It’s about saving journalism. And some folks still don’t get that.
I don’t normally get all worked up about blog posts that are completely wrongheaded. But this comes from the business section of the LA Times, so someone must have read it or approved it. At least I hope they still do those things there.
You’ll probably need to read the whole article to grasp how wrongheaded it is. But here are a couple excerpts, with my responses:
Unless the English-speaking world’s newspapers find a way to charge for the content they currently give away free on their websites and allow to be aggregated and sold to advertisers by Internet search-engine companies that pay no fees for the privilege, most papers won’t survive very far into the next decade.
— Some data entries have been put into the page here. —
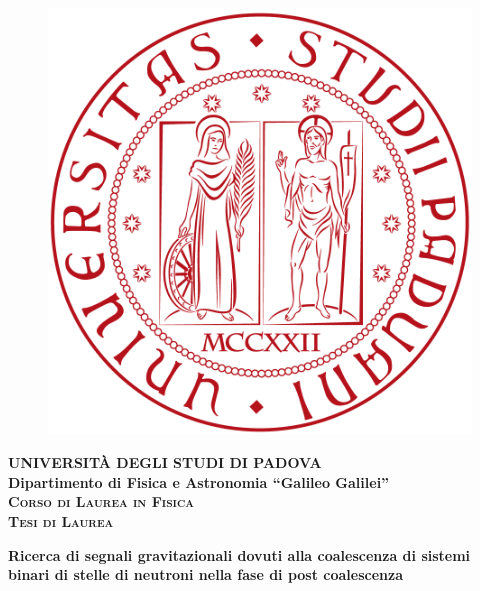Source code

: \begin{titlepage}
	\vspace{5mm}
	\begin{figure}[hbtp]
		\centering
		\includegraphics[scale=.13]{figures/Frontespizio/UNIPD.png}
	\end{figure}
	
	\vspace{5mm}
	
	\begin{center}
		{{\huge{\textsc{\bf UNIVERSIT\`A DEGLI STUDI DI PADOVA}}}\\}
		\vspace{5mm}
		{\Large{\bf Dipartimento di Fisica e Astronomia ``Galileo Galilei''}} \\
		\vspace{5mm}
		{\Large{\textsc{\bf Corso di Laurea in Fisica}}}\\
		\vspace{20mm}
		{\Large{\textsc{\bf Tesi di Laurea}}}\\
		\vspace{30mm}
		\begin{spacing}{3}
			{\LARGE \textbf{Ricerca di segnali gravitazionali dovuti alla coalescenza di sistemi binari di stelle di neutroni nella fase di post coalescenza}}\\
		\end{spacing}
		\vspace{8mm}
	\end{center}
	

\end{titlepage}
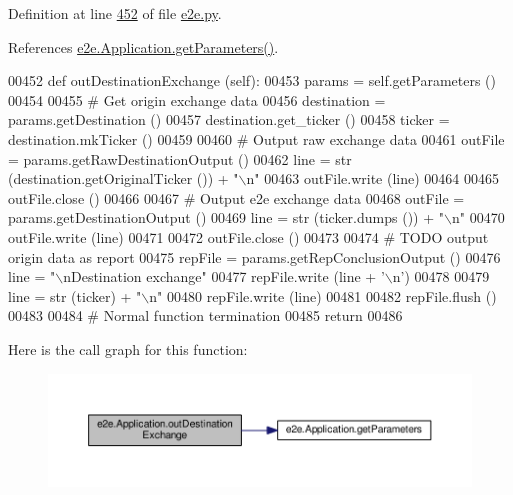 Definition at line \hyperlink{e2e_8py_source_l00452}{452} of file \hyperlink{e2e_8py_source}{e2e.\+py}.



References \hyperlink{e2e_8py_source_l00386}{e2e.\+Application.\+get\+Parameters()}.


\begin{DoxyCode}
00452     \textcolor{keyword}{def }outDestinationExchange (self):
00453         params = self.getParameters ()
00454         
00455         \textcolor{comment}{# Get origin exchange data}
00456         destination = params.getDestination ()
00457         destination.get\_ticker ()
00458         ticker = destination.mkTicker ()
00459 
00460         \textcolor{comment}{# Output raw exchange data}
00461         outFile = params.getRawDestinationOutput ()
00462         line = str (destination.getOriginalTicker ()) + \textcolor{stringliteral}{"\(\backslash\)n"}
00463         outFile.write (line)
00464         
00465         outFile.close ()
00466     
00467         \textcolor{comment}{# Output e2e exchange data}
00468         outFile = params.getDestinationOutput ()
00469         line = str (ticker.dumps ()) + \textcolor{stringliteral}{"\(\backslash\)n"}
00470         outFile.write (line)
00471         
00472         outFile.close ()
00473         
00474         \textcolor{comment}{# TODO output origin data as report}
00475         repFile = params.getRepConclusionOutput ()
00476         line = \textcolor{stringliteral}{"\(\backslash\)nDestination exchange"}
00477         repFile.write (line + \textcolor{stringliteral}{'\(\backslash\)n'})
00478         
00479         line = str (ticker) + \textcolor{stringliteral}{"\(\backslash\)n"}
00480         repFile.write (line)
00481         
00482         repFile.flush ()
00483     
00484         \textcolor{comment}{# Normal function termination }
00485         \textcolor{keywordflow}{return} 
00486     
\end{DoxyCode}
Here is the call graph for this function\+:
\nopagebreak
\begin{figure}[H]
\begin{center}
\leavevmode
\includegraphics[width=350pt]{classe2e_1_1_application_a1b099bee6f8170c4c52e7ae884d95b27_cgraph}
\end{center}
\end{figure}
\mbox{\label{classe2e_1_1_application_a3e33fd00d85637393d48ea3f7dbd95c7}} 
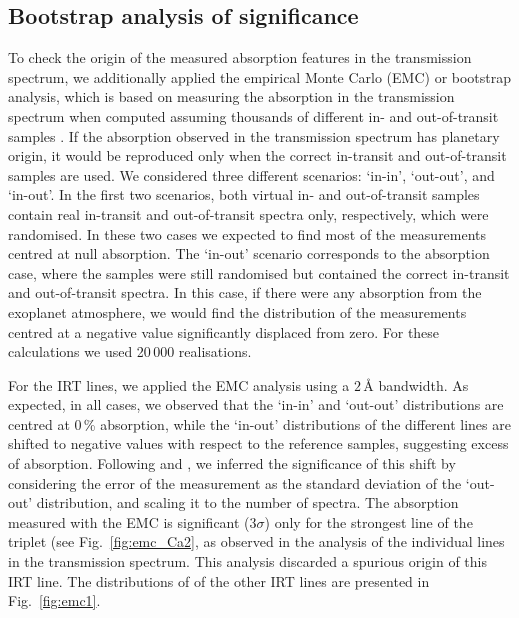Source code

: \documentclass{aa}
\begin{document}
\subsection{Bootstrap analysis of significance}

To check the origin of the measured absorption features in the transmission spectrum, we additionally applied the empirical Monte Carlo (EMC) or bootstrap analysis, which is based on measuring the absorption in the transmission spectrum when computed assuming thousands of different in- and out-of-transit samples \citep{2008Redfield}. 
If the absorption observed in the transmission spectrum has planetary origin, %
it would be reproduced 
only when the correct in-transit and out-of-transit samples are used. 
We considered three different scenarios: `in-in', `out-out', and `in-out'. In the first two scenarios, both virtual in- and out-of-transit samples contain real in-transit and out-of-transit spectra only, respectively, which were randomised. 
In these two cases we expected to find most of the measurements centred at null absorption. The `in-out' scenario corresponds to the absorption case, where the samples were still randomised but contained the correct in-transit and out-of-transit spectra. 
In this case, if there were any absorption from the exoplanet atmosphere, we would find the distribution of the measurements centred at a negative value significantly displaced from zero. For these calculations we used 20\,000 realisations. %

For the  IRT lines, we applied the EMC analysis using a $2$\,{\AA} bandwidth. As expected, in all cases, we observed that the `in-in' and `out-out' distributions are centred at 0\,\% absorption, while the `in-out' distributions of the different lines are shifted to negative values with respect to the reference samples, suggesting excess of absorption. Following \citet{Wytt2015} and \citet{Seidel2019}, we inferred the significance of this shift by considering the error of the measurement as the standard deviation of the `out-out' distribution, and scaling it to the number of spectra. The absorption measured with the EMC is significant ($3\sigma$) only for the strongest line of the triplet (see Fig.~\ref{fig:emc_Ca2}, as observed in the analysis of the individual lines in the transmission spectrum. This analysis discarded a spurious origin of this  IRT line. The distributions of of the other  IRT lines are presented in Fig.~\ref{fig:emc1}.
\end{document}
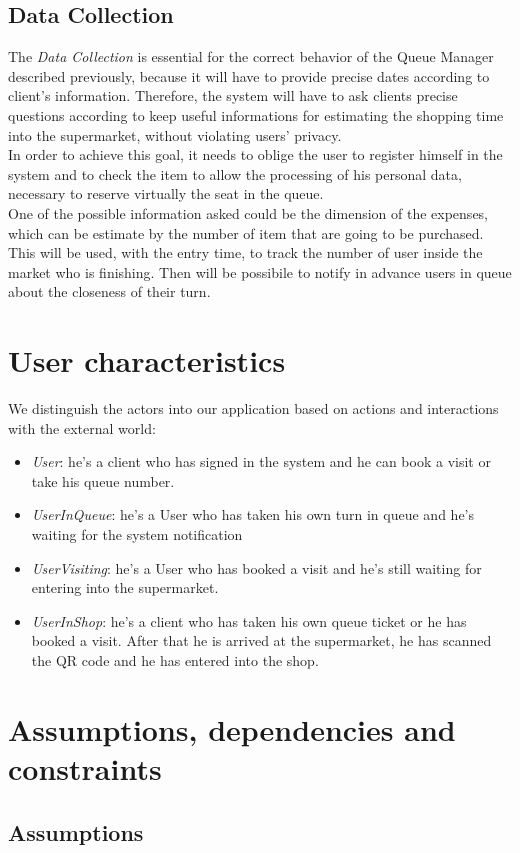 \subsection{Data Collection}
The \textit{Data Collection} is essential for the correct behavior of the Queue Manager described previously, because it will have to provide precise dates according to client’s information. 
Therefore, the system will have to ask clients precise questions according to keep useful informations for estimating the shopping time into the supermarket, without violating users’ privacy. 
\\
In order to achieve this goal, it needs to oblige the user to register himself in the system and to check the item to allow the processing of his personal data, necessary to reserve virtually the seat in the queue.
\\
One of the possible information asked could be the dimension of the expenses, which can be estimate by the number of item that are going to be purchased. This will be used, with the entry time, to track the number of user inside the market who is finishing. Then will be possibile to notify in advance users in queue about the closeness of their turn.

\section{User characteristics}
We distinguish the actors into our application based on actions and interactions with the external world:

\begin{itemize}
\item \textit{User}: he’s a client who has signed in the system and he can book a visit or take his queue number.
\item \textit{UserInQueue}: he’s a User who has taken his own turn in queue and he’s waiting for the system notification
\item \textit{UserVisiting}: he’s a User who has booked a visit and he’s still waiting for entering into the supermarket.
\item \textit{UserInShop}: he’s a client who has taken his own queue ticket or he has booked a visit. After that he is arrived at the supermarket, he has scanned the QR code and he has entered into the shop.
\end{itemize}


\section{Assumptions, dependencies and constraints}
\subsection{Assumptions}
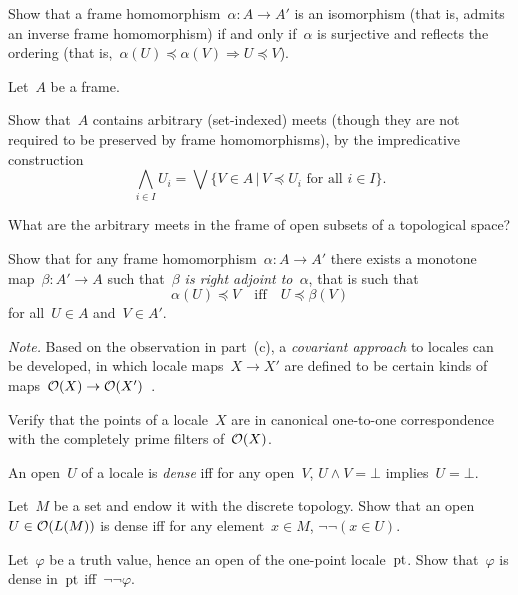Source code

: \documentclass{ws-rv9x6}
\begin{document}
{\begin{exercise}%
\label{ex:isomorphisms-of-frames}%
Show that a frame homomorphism~$\alpha : A \to A'$ is an isomorphism (that is,
admits an inverse frame homomorphism) if and only if~$\alpha$ is surjective and
reflects the ordering (that is,~$\alpha(U) \preceq \alpha(V) \Rightarrow U
\preceq V$).
\end{exercise}

\begin{exercise}%
Let~$A$ be a frame.
\begin{alphlist}[(c)]
\item Show that~$A$ contains arbitrary (set-indexed) meets (though they are not
required to be preserved by frame homomorphisms), by the impredicative
construction
\[ \bigwedge_{i \in I} U_i = \bigvee\{ V \in A \,|\, \text{$V \preceq U_i$ for all~$i \in I$}
\}. \]
\item What are the arbitrary meets in the frame of open subsets of a
topological space?
\item Show that for any frame homomorphism~$\alpha : A \to A'$ there exists a
monotone map~$\beta : A' \to A$ such that~\emph{$\beta$ is right adjoint
to~$\alpha$}, that is such that
\[ \alpha(U) \preceq V \quad\text{iff}\quad U \preceq \beta(V) \]
for all~$U \in A$ and~$V \in A'$.
\end{alphlist}
{\scriptsize\emph{Note.} Based on the observation in part~(c), a
\emph{covariant approach} to locales can be developed, in which locale maps~$X
\to X'$ are defined to be certain kinds of maps~$\mathcal{O}(X) \to
\mathcal{O}(X')$~\cite{picado-pultr:covariant}.\par}
\end{exercise}

\begin{exercise}%
\label{ex:points-as-filters}%
Verify that the points of a locale~$X$ are in canonical one-to-one correspondence
with the completely prime filters of~$\mathcal{O}(X)$.
\end{exercise}

\begin{exercise}%
\label{ex:dense-opens}%
An open~$U$ of a locale is \emph{dense} iff for any open~$V$, $U \wedge V =
\bot$ implies~$U = \bot$.
\begin{alphlist}[(b)]
\item Let~$M$ be a set and endow it with the discrete topology. Show that an
open~$U \in \mathcal{O}(L(M))$ is dense iff for any element~$x \in M$, $\neg\neg(x \in
U)$.
\item Let~$\varphi$ be a truth value, hence an open of the one-point
locale~$\mathrm{pt}$. Show that~$\varphi$ is dense in~$\mathrm{pt}$ iff~$\neg\neg\varphi$.
\end{alphlist}
\end{exercise}

}
\end{document}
There are a few things wrong with this:
- Newspapers still garner decent revenue from the print side. That amount is falling, but most newspapers are still profitable (even if their profit margin is less than what they need to service their debt.)
- Most newspaper content isn’t sold to advertisers. Even by newspapers’ own staffs. We think of the Internet as a disruptive force for news staffs, and it is, but it’s just as disruptive (if not more) for ad staffs.
- Why should news aggregators pay a fee for the “privilege” of aggregating news? They’re adding value to news content, not the other way around. (Yes, the news content itself has value, but organization adds to that existing value.)
- Does Tim Rutten not understand that search and aggregation drive Web hits?
Clearly, there’s a major misunderstanding of how the Web works happening here. Aggregation and search drive hits. Aggregation adds value to existing content. But wait, there’s more:
The facts are stark: Over the last three years, American newspapers alone have lost 40% of their classified advertising — $7 billion worth — to free Internet sites such as Craigslist.
That money is not coming back. You can’t force people to buy ads. Which makes this even more ludicrous:
… The problem is that newspapers can’t begin charging for online content or licensing their journalism to search engines unless all the English-speaking papers do it at once. That’s currently illegal under laws barring collusion and price-fixing.
OK. So your plan is to have every single newspaper start charging? I cannot wait for that to happen. Then I’ll open a free news site and make a million bucks.
This is wrong for so many reasons it makes my head spin, but the simple and obvious one is: There are now tens of millions of ways to get news and information on the Internet. Most of the are not from newspapers. Most of those are much more useful than newspapers for some reason (depth, level of entertainment, immediacy, etc.) So making your newspaper content more difficult to get to is not the path to profitability.